## Data to use
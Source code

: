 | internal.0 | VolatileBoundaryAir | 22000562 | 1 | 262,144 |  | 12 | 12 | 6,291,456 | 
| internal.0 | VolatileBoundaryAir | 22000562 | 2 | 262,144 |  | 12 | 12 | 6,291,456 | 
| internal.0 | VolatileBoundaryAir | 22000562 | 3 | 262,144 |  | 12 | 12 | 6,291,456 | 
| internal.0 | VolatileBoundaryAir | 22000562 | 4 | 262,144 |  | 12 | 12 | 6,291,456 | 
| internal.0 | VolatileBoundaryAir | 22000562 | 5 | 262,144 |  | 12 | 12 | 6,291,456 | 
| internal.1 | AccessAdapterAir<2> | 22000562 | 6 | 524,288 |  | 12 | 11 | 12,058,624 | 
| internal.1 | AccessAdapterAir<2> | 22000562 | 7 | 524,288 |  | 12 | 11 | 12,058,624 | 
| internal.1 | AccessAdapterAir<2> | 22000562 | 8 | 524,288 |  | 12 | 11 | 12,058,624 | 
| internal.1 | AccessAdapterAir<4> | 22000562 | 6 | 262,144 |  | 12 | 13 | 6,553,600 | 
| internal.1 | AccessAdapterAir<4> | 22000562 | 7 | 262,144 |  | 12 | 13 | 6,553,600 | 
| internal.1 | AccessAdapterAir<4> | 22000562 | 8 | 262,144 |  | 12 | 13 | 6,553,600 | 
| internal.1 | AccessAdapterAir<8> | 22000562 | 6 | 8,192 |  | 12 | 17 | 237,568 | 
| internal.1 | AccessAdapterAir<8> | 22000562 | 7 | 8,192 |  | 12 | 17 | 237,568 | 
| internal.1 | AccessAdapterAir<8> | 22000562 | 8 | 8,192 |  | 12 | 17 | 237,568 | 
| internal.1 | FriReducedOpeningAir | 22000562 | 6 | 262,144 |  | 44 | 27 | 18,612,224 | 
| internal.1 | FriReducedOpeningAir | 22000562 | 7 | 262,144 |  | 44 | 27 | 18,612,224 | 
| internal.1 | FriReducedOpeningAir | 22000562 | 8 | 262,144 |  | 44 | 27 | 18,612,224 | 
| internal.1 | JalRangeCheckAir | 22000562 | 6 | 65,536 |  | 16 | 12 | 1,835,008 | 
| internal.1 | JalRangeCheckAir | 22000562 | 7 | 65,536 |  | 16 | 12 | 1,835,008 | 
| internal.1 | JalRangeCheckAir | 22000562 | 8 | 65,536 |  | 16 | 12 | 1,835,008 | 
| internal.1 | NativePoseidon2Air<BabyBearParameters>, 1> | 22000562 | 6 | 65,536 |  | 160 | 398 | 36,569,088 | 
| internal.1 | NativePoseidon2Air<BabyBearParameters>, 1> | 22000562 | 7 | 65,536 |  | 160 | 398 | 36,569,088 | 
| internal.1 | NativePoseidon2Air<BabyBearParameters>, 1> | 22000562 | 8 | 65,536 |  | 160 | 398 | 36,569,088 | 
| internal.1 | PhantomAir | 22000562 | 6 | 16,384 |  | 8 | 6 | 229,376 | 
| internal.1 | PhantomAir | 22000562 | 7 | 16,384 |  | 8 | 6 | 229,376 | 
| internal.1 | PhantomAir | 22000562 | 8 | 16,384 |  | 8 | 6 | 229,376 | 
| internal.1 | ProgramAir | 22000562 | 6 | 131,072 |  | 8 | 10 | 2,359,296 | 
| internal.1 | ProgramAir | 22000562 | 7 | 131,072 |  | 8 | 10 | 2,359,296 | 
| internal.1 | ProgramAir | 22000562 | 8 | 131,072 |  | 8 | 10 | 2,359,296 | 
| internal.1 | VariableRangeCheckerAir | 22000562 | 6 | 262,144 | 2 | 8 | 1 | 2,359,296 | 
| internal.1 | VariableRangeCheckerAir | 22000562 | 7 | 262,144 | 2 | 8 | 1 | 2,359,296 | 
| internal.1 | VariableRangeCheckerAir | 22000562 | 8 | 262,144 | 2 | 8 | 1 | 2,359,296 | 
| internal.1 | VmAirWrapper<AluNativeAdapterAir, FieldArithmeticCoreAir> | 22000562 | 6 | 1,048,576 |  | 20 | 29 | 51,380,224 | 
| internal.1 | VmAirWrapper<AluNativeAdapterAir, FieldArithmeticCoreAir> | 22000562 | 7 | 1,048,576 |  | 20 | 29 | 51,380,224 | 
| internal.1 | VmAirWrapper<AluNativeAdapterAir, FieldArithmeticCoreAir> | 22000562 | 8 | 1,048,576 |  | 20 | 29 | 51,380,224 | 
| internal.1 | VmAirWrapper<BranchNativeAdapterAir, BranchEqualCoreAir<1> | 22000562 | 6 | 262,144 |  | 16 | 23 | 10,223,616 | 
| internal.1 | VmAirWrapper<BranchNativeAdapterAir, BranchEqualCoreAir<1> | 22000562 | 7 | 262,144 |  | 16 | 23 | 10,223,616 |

## Exercise
Starting with the first line of the records above, give back each line exactly until the line with "22000562 | 4" has been given as well.

## Response for this exercise
Source code

: | internal.0 | VolatileBoundaryAir | 22000562 | 1 | 262,144 |  | 12 | 12 | 6,291,456 | 
| internal.0 | VolatileBoundaryAir | 22000562 | 2 | 262,144 |  | 12 | 12 | 6,291,456 | 
| internal.0 | VolatileBoundaryAir | 22000562 | 3 | 262,144 |  | 12 | 12 | 6,291,456 | 
| internal.0 | VolatileBoundaryAir | 22000562 | 4 | 262,144 |  | 12 | 12 | 6,291,456 | 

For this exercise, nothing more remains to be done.